EXERCISE BRIEF
Where the string "collegamenti" occurs in a line of the data below, that line should be copied.

LISTED ENTRIES
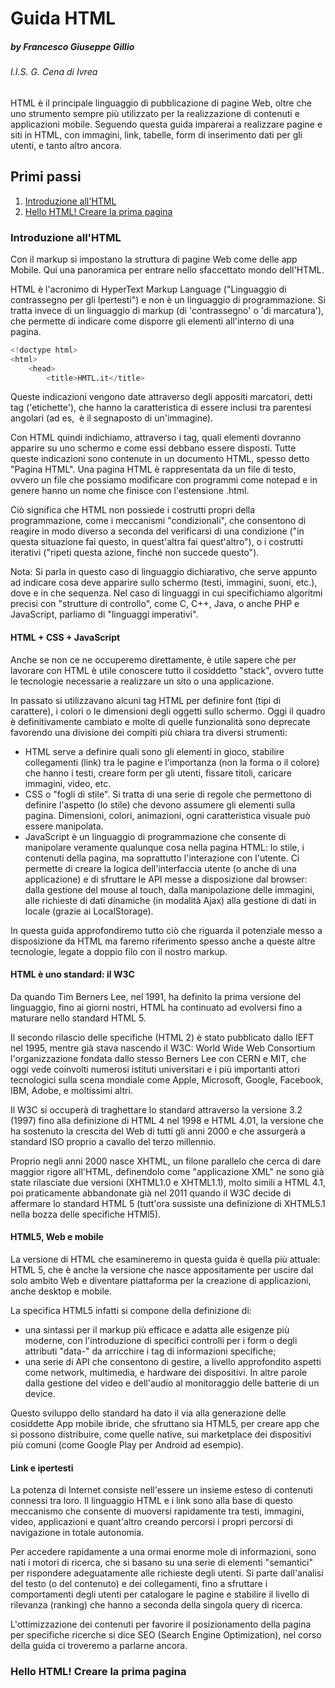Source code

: # Guida HTML

##### by Francesco Giuseppe Gillio
###### I.I.S. G. Cena di Ivrea

HTML è il principale linguaggio di pubblicazione di pagine Web, oltre che uno strumento sempre più utilizzato per la realizzazione di contenuti e applicazioni mobile. Seguendo questa guida imparerai a realizzare pagine e siti in HTML, con immagini, link, tabelle, form di inserimento dati per gli utenti, e tanto altro ancora.

## Primi passi

1. [Introduzione all'HTML](#introduzione-all'html)
2. [Hello HTML! Creare la prima pagina](#hello-html!-creare-la-prima-pagina)

### Introduzione all'HTML

Con il markup si impostano la struttura di pagine Web come delle app Mobile. Qui una panoramica per entrare nello sfaccettato mondo dell'HTML.

HTML è l'acronimo di HyperText Markup Language ("Linguaggio di contrassegno per gli Ipertesti") e non è un linguaggio di programmazione. Si tratta invece di un linguaggio di markup (di 'contrassegno' o 'di marcatura'), che permette di indicare come disporre gli elementi all'interno di una pagina.

```python
<!doctype html>
<html>
    <head>
        <title>HMTL.it</title>
```

Queste indicazioni vengono date attraverso degli appositi marcatori, detti tag ('etichette'), che hanno la caratteristica di essere inclusi tra parentesi angolari (ad es, <img> è il segnaposto di un'immagine).

Con HTML quindi indichiamo, attraverso i tag, quali elementi dovranno apparire su uno schermo e come essi debbano essere disposti. Tutte queste indicazioni sono contenute in un documento HTML, spesso detto "Pagina HTML". Una pagina HTML è rappresentata da un file di testo, ovvero un file che possiamo modificare con programmi come notepad e in genere hanno un nome che finisce con l'estensione .html.

Ciò significa che HTML non possiede i costrutti propri della programmazione, come i meccanismi "condizionali", che consentono di reagire in modo diverso a seconda del verificarsi di una condizione ("in questa situazione fai questo, in quest'altra fai quest'altro"), o i costrutti iterativi ("ripeti questa azione, finché non succede questo").

Nota: Si parla in questo caso di linguaggio dichiarativo, che serve appunto ad indicare cosa deve apparire sullo schermo (testi, immagini, suoni, etc.), dove e in che sequenza. Nel caso di linguaggi in cui specifichiamo algoritmi precisi con "strutture di controllo", come C, C++, Java, o anche PHP e JavaScript, parliamo di "linguaggi imperativi".

#### HTML + CSS + JavaScript

Anche se non ce ne occuperemo direttamente, è utile sapere che per lavorare con HTML è utile conoscere tutto il cosiddetto "stack", ovvero tutte le tecnologie necessarie a realizzare un sito o una applicazione.

In passato si utilizzavano alcuni tag HTML per definire font (tipi di carattere), i colori o le dimensioni degli oggetti sullo schermo. Oggi il quadro è definitivamente cambiato e molte di quelle funzionalità sono deprecate favorendo una divisione dei compiti più chiara tra diversi strumenti:

- HTML serve a definire quali sono gli elementi in gioco, stabilire collegamenti (link) tra le pagine e l'importanza (non la forma o il colore) che hanno i testi, creare form per gli utenti, fissare titoli, caricare immagini, video, etc.
- CSS o "fogli di stile". Si tratta di una serie di regole che permettono di definire l'aspetto (lo stile) che devono assumere gli elementi sulla pagina. Dimensioni, colori, animazioni, ogni caratteristica visuale può essere manipolata.
- JavaScript è un linguaggio di programmazione che consente di manipolare veramente qualunque cosa nella pagina HTML: lo stile, i contenuti della pagina, ma soprattutto l'interazione con l'utente. Ci permette di creare la logica dell'interfaccia utente (o anche di una applicazione) e di sfruttare le API messe a disposizione dal browser: dalla gestione del mouse al touch, dalla manipolazione delle immagini, alle richieste di dati dinamiche (in modalità Ajax) alla gestione di dati in locale (grazie ai LocalStorage).

In questa guida approfondiremo tutto ciò che riguarda il potenziale messo a disposizione da HTML ma faremo riferimento spesso anche a queste altre tecnologie, legate a doppio filo con il nostro markup.

####  HTML è uno standard: il W3C

Da quando Tim Berners Lee, nel 1991, ha definito la prima versione del linguaggio, fino ai giorni nostri, HTML ha continuato ad evolversi fino a maturare nello standard HTML 5.

Il secondo rilascio delle specifiche (HTML 2) è stato pubblicato dallo IEFT nel 1995, mentre già stava nascendo il W3C: World Wide Web Consortium l'organizzazione fondata dallo stesso Berners Lee con CERN e MIT, che oggi vede coinvolti numerosi istituti universitari e i più importanti attori tecnologici sulla scena mondiale come Apple, Microsoft, Google, Facebook, IBM, Adobe, e moltissimi altri.

Il W3C si occuperà di traghettare lo standard attraverso la versione 3.2 (1997) fino alla definizione di HTML 4 nel 1998 e HTML 4.01, la versione che ha sostenuto la crescita del Web di tutti gli anni 2000 e che assurgerà a standard ISO proprio a cavallo del terzo millennio.

Proprio negli anni 2000 nasce XHTML, un filone parallelo che cerca di dare maggior rigore all'HTML, definendolo come "applicazione XML" ne sono già state rilasciate due versioni (XHTML1.0 e XHTML1.1), molto simili a HTML 4.1, poi praticamente abbandonate già nel 2011 quando il W3C decide di affermare lo standard HTML 5 (tutt'ora sussiste una definizione di XHTML5.1 nella bozza delle specifiche HTMl5).

#### HTML5, Web e mobile

La versione di HTML che esamineremo in questa guida è quella più attuale: HTML 5, che è anche la versione che nasce appositamente per uscire dal solo ambito Web e diventare piattaforma per la creazione di applicazioni, anche desktop e mobile.

La specifica HTML5 infatti si compone della definizione di:

- una sintassi per il markup più efficace e adatta alle esigenze più moderne, con l'introduzione di specifici controlli per i form o degli attributi "data-" da arricchire i tag di informazioni specifiche;
- una serie di API che consentono di gestire, a livello approfondito aspetti come network, multimedia, e hardware dei dispositivi. In altre parole dalla gestione del video e dell'audio al monitoraggio delle batterie di un device.

Questo sviluppo dello standard ha dato il via alla generazione delle cosiddette App mobile ibride, che sfruttano sia HTML5, per creare app che si possono distribuire, come quelle native, sui marketplace dei dispositivi più comuni (come Google Play per Android ad esempio).

#### Link e ipertesti

La potenza di Internet consiste nell'essere un insieme esteso di contenuti connessi tra loro. Il linguaggio HTML e i link sono alla base di questo meccanismo che consente di muoversi rapidamente tra testi, immagini, video, applicazioni e quant'altro creando percorsi i propri percorsi di navigazione in totale autonomia.

Per accedere rapidamente a una ormai enorme mole di informazioni, sono nati i motori di ricerca, che si basano su una serie di elementi "semantici" per rispondere adeguatamente alle richieste degli utenti. Si parte dall'analisi del testo (o del contenuto) e dei collegamenti, fino a sfruttare i comportamenti degli utenti per catalogare le pagine e stabilire il livello di rilevanza (ranking) che hanno a seconda della singola query di ricerca.

L'ottimizzazione dei contenuti per favorire il posizionamento della pagina per specifiche ricerche si dice SEO (Search Engine Optimization), nel corso della guida ci troveremo a parlarne ancora.

### Hello HTML! Creare la prima pagina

EXERCISE RESULT
- HTML serve a definire quali sono gli elementi in gioco, stabilire collegamenti (link) tra le pagine e l'importanza (non la forma o il colore) che hanno i testi, creare form per gli utenti, fissare titoli, caricare immagini, video, etc.
Per accedere rapidamente a una ormai enorme mole di informazioni, sono nati i motori di ricerca, che si basano su una serie di elementi "semantici" per rispondere adeguatamente alle richieste degli utenti. Si parte dall'analisi del testo (o del contenuto) e dei collegamenti, fino a sfruttare i comportamenti degli utenti per catalogare le pagine e stabilire il livello di rilevanza (ranking) che hanno a seconda della singola query di ricerca.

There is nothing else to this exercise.